Riferendosi alle reazioni dell’opposizione e di una parte della comunità internazionale, Maduro ha denunciato “un tentativo di colpo di stato fascista”.
La sera del 29 luglio la leader dell’opposizione María Corina Machado, che non si era potuta candidare in quanto dichiarata ineleggibile, ha affermato nel corso di una conferenza stampa di essere in grado di “dimostrare la vittoria di Edmundo González Urrutia”, il diplomatico che l’aveva sostituita.
Secondo l’opposizione, González ha ricevuto 6,27 milioni di voti, contro i 2,7 milioni di Maduro.

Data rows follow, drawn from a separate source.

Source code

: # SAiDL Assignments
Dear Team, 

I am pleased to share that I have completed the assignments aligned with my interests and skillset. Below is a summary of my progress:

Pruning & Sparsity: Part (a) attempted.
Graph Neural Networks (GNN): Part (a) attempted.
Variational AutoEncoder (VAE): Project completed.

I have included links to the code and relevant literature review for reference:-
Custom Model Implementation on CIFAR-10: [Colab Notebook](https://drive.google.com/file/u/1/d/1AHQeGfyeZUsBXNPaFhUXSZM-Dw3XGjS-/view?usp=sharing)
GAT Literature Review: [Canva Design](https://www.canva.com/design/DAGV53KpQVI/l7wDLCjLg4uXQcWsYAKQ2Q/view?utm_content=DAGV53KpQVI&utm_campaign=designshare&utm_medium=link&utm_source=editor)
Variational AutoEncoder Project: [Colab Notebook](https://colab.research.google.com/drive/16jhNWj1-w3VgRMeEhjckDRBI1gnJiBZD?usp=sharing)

In base ai risultati ufficiali comunicati dal Cne, Maduro, 61 anni, che rivendica l’eredità politica dell’ex presidente Hugo Chávez (1999-2013), è stato rieletto per un terzo mandato di sei anni con 5,15 milioni di voti (il 51,2 per cento), contro i 4,5 milioni di voti di González (il 44,2 per cento).
L’opposizione, che puntava a mettere fine a venticinque anni di governo chavista, ha immediatamente contestato i risultati.
“Lotteremo per la nostra libertà”, ha affermato González, ricordando al governo “il dovere costituzionale di rispettare la volontà del popolo”.
Maduro ha ricevuto il sostegno della Russia, della Cina e dei suoi tradizionali alleati latinoamericani (Cuba, Nicaragua, Honduras e Bolivia), ma la regolarità del voto è stata messa in dubbio da una parte consistente della comunità internazionale.
Nove paesi latinoamericani (Argentina, Costa Rica, Ecuador, Guatemala, Panamá, Paraguay, Perù, Repubblica Dominicana e Uruguay) hanno rilasciato una dichiarazione congiunta in cui chiedono un “nuovo conteggio in presenza di osservatori internazionali indipendenti”.
Anche il Brasile e la Colombia, guidati da presidenti di sinistra, hanno chiesto una verifica dei risultati, mentre gli Stati Uniti hanno espresso “il timore che non riflettano la volontà del popolo venezuelano”.
Il capo della diplomazia dell’Unione europea, Josep Borrell, ha chiesto “trasparenza totale”.
Caracas ha reagito alle critiche ritirando il suo personale diplomatico da sette paesi latinoamericani (Argentina, Cile, Costa Rica, Panamá, Perù, Repubblica Dominicana e Uruguay).
Ha inoltre annunciato che a partire dal 31 luglio sospenderà i voli con Panamá e la Repubblica Dominicana, denunciando interferenze nei suoi affari interni.
Il Venezuela, che per anni è stato uno dei paesi più ricchi dell’America Latina, si trova in condizioni disastrose: la produzione di petrolio è crollata, il pil si è ridotto dell’80 per cento in dieci anni, il sistema sanitario e quello scolastico sono a pezzi, e sette milioni di venezuelani sono fuggiti all’estero.
Il governo accusa un “blocco criminale” guidato dagli Stati Uniti di essere responsabile dei problemi del paese. Washington ha inasprito le sanzioni contro il Venezuela dopo la contestata rielezione di Maduro nel 2018.